_Problem statement_
Transcription, pictures excluded: write out the data below exactly.

Dataset entries

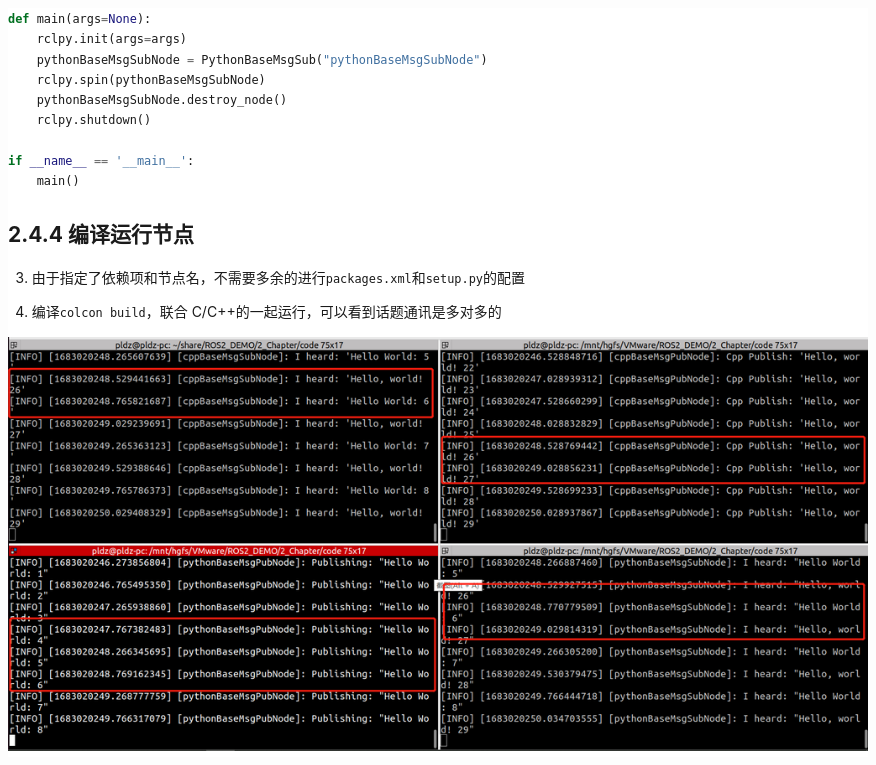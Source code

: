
 ```py
def main(args=None):
    rclpy.init(args=args)
    pythonBaseMsgSubNode = PythonBaseMsgSub("pythonBaseMsgSubNode")
    rclpy.spin(pythonBaseMsgSubNode)
    pythonBaseMsgSubNode.destroy_node()
    rclpy.shutdown()

if __name__ == '__main__':
    main()
```

## 2.4.4 编译运行节点

3. 由于指定了依赖项和节点名，不需要多余的进行`packages.xml`和`setup.py`的配置

4. 编译`colcon build`，联合 C/C++的一起运行，可以看到话题通讯是多对多的

![话题通讯多对多](/_pics/ROS2/2_basic_multi_communication_result.png)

_Task solution_
Source code

:
 ```py
def main(args=None):
    rclpy.init(args=args)
    pythonBaseMsgSubNode = PythonBaseMsgSub("pythonBaseMsgSubNode")
    rclpy.spin(pythonBaseMsgSubNode)
    pythonBaseMsgSubNode.destroy_node()
    rclpy.shutdown()

if __name__ == '__main__':
    main()
```

## 2.4.4 编译运行节点

3. 由于指定了依赖项和节点名，不需要多余的进行`packages.xml`和`setup.py`的配置

4. 编译`colcon build`，联合 C/C++的一起运行，可以看到话题通讯是多对多的

![话题通讯多对多](/_pics/ROS2/2_basic_multi_communication_result.png)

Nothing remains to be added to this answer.